J’écrivais aussi des textes, surtout en anglais, j’avais mon petit
dictionnaire, c’était un petit peu bateau à mon avis. Jamais en
français, toujours de l’anglais. Et je mettais comme ça des voix
les unes par dessus les autres. Il y a juste une seule reprise que
j’avais faite de Extreme qui s’appelait “More than worth”. La
première fois où j’ai rencontré Félix (guitariste du groupe de
Sabine et son compagnon) je lui avais fait écouter cette cassette
et il avait halluciné. Le son était archi moche mais il y avait une
dizaine de voix dessus ! (…) c’était mon pt’it groupe à moi (c’est
moi qui souligne) (…) FR Vous n’en avez jamais fait un usage
spécial, externe ?Sabine Ah non, non, c’est pour moi, j’étais assez
timide (…). J’avais vraiment l’impression d’être mise à nue, c’est
pour ça que je gardais ces cassettes comme un petit jardin secret.

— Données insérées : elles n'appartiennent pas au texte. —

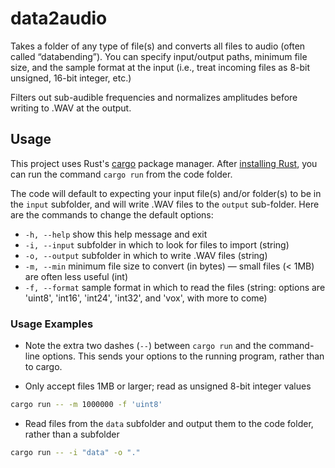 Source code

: # data2audio

Takes a folder of any type of file(s) and converts all files to audio (often called “databending”). You can specify input/output paths, minimum file size, and the sample format at the input (i.e., treat incoming files as 8-bit unsigned, 16-bit integer, etc.) 

Filters out sub-audible frequencies and normalizes amplitudes before writing to .WAV at the output.

## Usage
This project uses Rust's [cargo](https://doc.rust-lang.org/book/ch01-03-hello-cargo.html) package manager. After [installing Rust](https://doc.rust-lang.org/book/ch01-01-installation.html#installation), you can run the command `cargo run` from the code folder. 

The code will default to expecting your input file(s) and/or folder(s) to be in the `input` subfolder, and will write .WAV files to the `output` sub-folder. Here are the commands to change the default options:
  - `-h, --help`       show this help message and exit
  - `-i, --input`      subfolder in which to look for files to import (string)
  - `-o, --output`     subfolder in which to write .WAV files (string)
  - `-m, --min`        minimum file size to convert (in bytes) — small files (< 1MB) are often less useful (int)
  - `-f, --format`     sample format in which to read the files (string: options are 'uint8', 'int16', 'int24', 'int32', and 'vox', with more to come)

### Usage Examples
- Note the extra two dashes (`--`) between `cargo run` and the command-line options. This sends your options to the running program, rather than to cargo.

- Only accept files 1MB or larger; read as unsigned 8-bit integer values
```sh
cargo run -- -m 1000000 -f 'uint8'
```

- Read files from the `data` subfolder and output them to the code folder, rather than a subfolder
```sh
cargo run -- -i "data" -o "."
```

(…) Non, à part cette fameuse cassette d’Extreme que j’ai fait
écouter à mon ami, je gardais mes choses pour moi ».
Premièrement, Sabine n'a pas recouru à d'autres instruments que
sa voix. Deuxièmement, elle a utilisé des textes qu'elle a écrit.
Troisièmement, elle a caché ses créations à son entourage, les
considérant comme une sorte de journal intime sonore. Or, ce que
les garçons m'ont rapporté de leurs premières “séances
d'enregistrement” dans la sphère domestique diffère notablement.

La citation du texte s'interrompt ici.